Saturday, July 2, 2016

v4.6_0470_test4 patch for testing & 4.6 Sanity test raw data

v4.6_0470_test4 patch is available which has only one big update
- low workload performance regression fix

Highly recommend to update to this version if you are on -test branch.

And the 4.6 sanity tests are done which run on cfs/bfs/vrq/vrq-test, the raw data can be downloaded here, if you are interesting in

BR Alfred

20 comments:

  1. Hi,

    I tested new test4 patch on laptop (all Intel, i7) - 15hrs uptime, no issues. On desktop, which is all AMD (Phenom), I encountered microfreezes while gaming. About every 5 - 15 sec, depending on game native or wine, sound and picture stops for very very small amount of time, sound is easily noticeable but picture is harder to notice. I have verified that it does not happen with Ubuntu standard kernel and plain BFS.
    So currently I'm keeping test4 on laptop only, let's see whether others have the same issue or not.

    br,
    Eduardo

    ReplyDelete
    Replies
    1. @Eduardo
      Would you please verify this on vrq branch and the test3 patch?

      BR Alfred

      Delete
    2. @Alfred,

      I tested 4.6.3 VRQ kernel, not yet a test3 version and even with standard VRQ I have those hiccups, but a _lot_ less, like once in a while and only sound glitch was noticeable... I thought maybe it's a game, but testing with 4.5 + BFS did not have any hiccups at all for hours.
      This time I tested wine + gallium 9. The game I play is world of tanks.
      I'll compile 4.6.3 + plain BFS and test3, will test both and get back with results (when I can).

      br,
      Eduardo

      Delete
    3. @Alfred,

      I compiled 4.6.3 + BFS and test3 as well. Situation is similar, with test3 it's about the same as with test4, glitches happen at about 10 - 20 secs, plain BFS does not have this problem. Kernel config is the same for all kernels tested so far.
      Can this be the case when the problem is just with AMD hardware, which has 4 cores, no HT... Will try to run the game on laptop, when I can, to see whether it's a problem there as well.
      Will sending You the kernel config help?
      It appears that only me are having this issue, the rest of the audience don't game :)

      br
      Eduardo

      Delete
    4. @Eduardo
      Sorry for the late reply, was out of town during last weekend.
      Please test it with intel cpu to find out. Personally I don't have any amd cpu to test, I just assume they have little cache, that should be almost no difference. :)

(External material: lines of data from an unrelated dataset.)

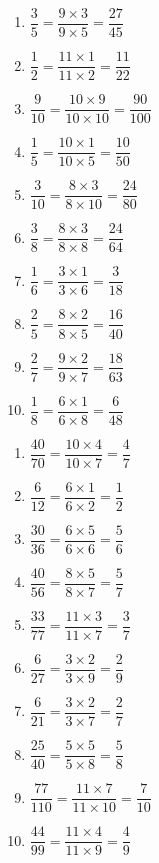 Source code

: \documentclass[a4paper,11pt,fleqn]{article}
\begin{document}
\begin{correction}
\exo{}

\begin{multicols}{2}
\begin{enumerate}[itemsep=2em]
	\item $ \dfrac{3}{5} = \dfrac{9 \times 3}{9 \times 5} = \dfrac{27}{45} $
	\item $ \dfrac{1}{2} = \dfrac{11 \times 1}{11 \times 2} = \dfrac{11}{22} $
	\item $ \dfrac{9}{10} = \dfrac{10 \times 9}{10 \times 10} = \dfrac{90}{100} $
	\item $ \dfrac{1}{5} = \dfrac{10 \times 1}{10 \times 5} = \dfrac{10}{50} $
	\item $ \dfrac{3}{10} = \dfrac{8 \times 3}{8 \times 10} = \dfrac{24}{80} $
	\item $ \dfrac{3}{8} = \dfrac{8 \times 3}{8 \times 8} = \dfrac{24}{64} $
	\item $ \dfrac{1}{6} = \dfrac{3 \times 1}{3 \times 6} = \dfrac{3}{18} $
	\item $ \dfrac{2}{5} = \dfrac{8 \times 2}{8 \times 5} = \dfrac{16}{40} $
	\item $ \dfrac{2}{7} = \dfrac{9 \times 2}{9 \times 7} = \dfrac{18}{63} $
	\item $ \dfrac{1}{8} = \dfrac{6 \times 1}{6 \times 8} = \dfrac{6}{48} $
\end{enumerate}
\end{multicols}

\exo{}

\begin{multicols}{2}
\begin{enumerate}[itemsep=2em]
	\item $ \dfrac{40}{70} = \dfrac{10 \times 4}{10 \times 7} = \dfrac{4}{7} $
	\item $ \dfrac{6}{12} = \dfrac{6 \times 1}{6 \times 2} = \dfrac{1}{2} $
	\item $ \dfrac{30}{36} = \dfrac{6 \times 5}{6 \times 6} = \dfrac{5}{6} $
	\item $ \dfrac{40}{56} = \dfrac{8 \times 5}{8 \times 7} = \dfrac{5}{7} $
	\item $ \dfrac{33}{77} = \dfrac{11 \times 3}{11 \times 7} = \dfrac{3}{7} $
	\item $ \dfrac{6}{27} = \dfrac{3 \times 2}{3 \times 9} = \dfrac{2}{9} $
	\item $ \dfrac{6}{21} = \dfrac{3 \times 2}{3 \times 7} = \dfrac{2}{7} $
	\item $ \dfrac{25}{40} = \dfrac{5 \times 5}{5 \times 8} = \dfrac{5}{8} $
	\item $ \dfrac{77}{110} = \dfrac{11 \times 7}{11 \times 10} = \dfrac{7}{10} $
	\item $ \dfrac{44}{99} = \dfrac{11 \times 4}{11 \times 9} = \dfrac{4}{9} $
\end{enumerate}
\end{multicols}


\end{correction}
\end{document}
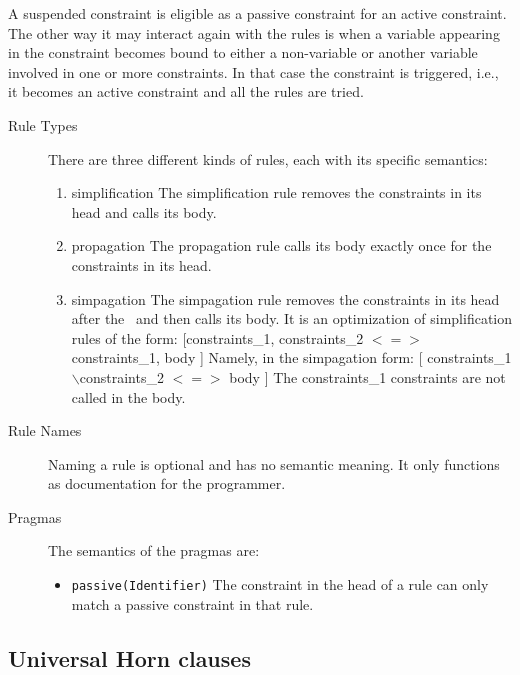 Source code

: \documentclass[thesis-solanki.tex]{subfiles}
\begin{document}
A suspended constraint is eligible as a passive constraint for an active constraint.
The other way it may interact again with the rules is when a variable appearing in the constraint becomes bound to
either a non-variable or another variable involved in one or more constraints.
In that case the constraint is triggered, i.e.,
it becomes an active constraint and all the rules are tried.
\begin{description}

\item [Rule Types]
  There are three different kinds of rules, each with its specific semantics:
\begin{enumerate}

\item simplification
The simplification rule removes the constraints in its head and calls its body.

\item propagation
The propagation rule calls its body exactly once for the constraints in its head.

\item simpagation
The simpagation rule removes the constraints in its head after the \ and then calls its body. It is an optimization of simplification rules 
of the form: [constraints\_1, constraints\_2 $<=>$ constraints\_1, body ] Namely, in the simpagation form: [ constraints\_1 
$\backslash$constraints\_2 $<=>$ body ] The constraints\_1 constraints are not called in the body.

\end{enumerate}


\item [Rule Names] Naming a rule is optional and has no semantic meaning. It only functions as documentation for the programmer.

\item [Pragmas] The semantics of the pragmas are:

  \begin{itemize}
  \item \Verb!passive(Identifier)!
    The constraint in the head of a rule 
    can only match a passive constraint in that rule.  
  \end{itemize}
\end{description}

\subsection{Universal Horn clauses}
\end{document}
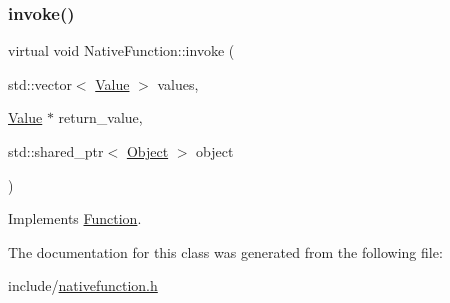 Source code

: \subsubsection{\texorpdfstring{invoke()}{invoke()}}
{\footnotesize\ttfamily virtual void Native\+Function\+::invoke (\begin{DoxyParamCaption}\item[{std\+::vector$<$ \hyperlink{classValue}{Value} $>$}]{values,  }\item[{\hyperlink{classValue}{Value} $\ast$}]{return\+\_\+value,  }\item[{std\+::shared\+\_\+ptr$<$ \hyperlink{classObject}{Object} $>$}]{object }\end{DoxyParamCaption})\hspace{0.3cm}{\ttfamily [virtual]}}



Implements \hyperlink{classFunction_a84f9a63e68becc27e58ea738ba4cd698}{Function}.



The documentation for this class was generated from the following file\+:\begin{DoxyCompactItemize}
\item 
include/\hyperlink{nativefunction_8h}{nativefunction.\+h}\end{DoxyCompactItemize}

      And, would you please send me a email? So I think I can provide a debug patch for you to check out if it helps to restore your issue back to the -vrq level.

      BR Alfred

      Delete
    5. Just an update for Eduardo's case.
      An additional debug patch has restore Eduardo's issue back to -vrq level. Two or more debug patch is planing to see if the glitches can be get rid of.
      Thanks Eduardo for testing the debug patches, which help me understand how caching/stick will impact in gaming environment.

      BR Alfred

      Delete
    6. If these patches appeared to be useful and curing the issue, it would be nice to see them published in the download repo.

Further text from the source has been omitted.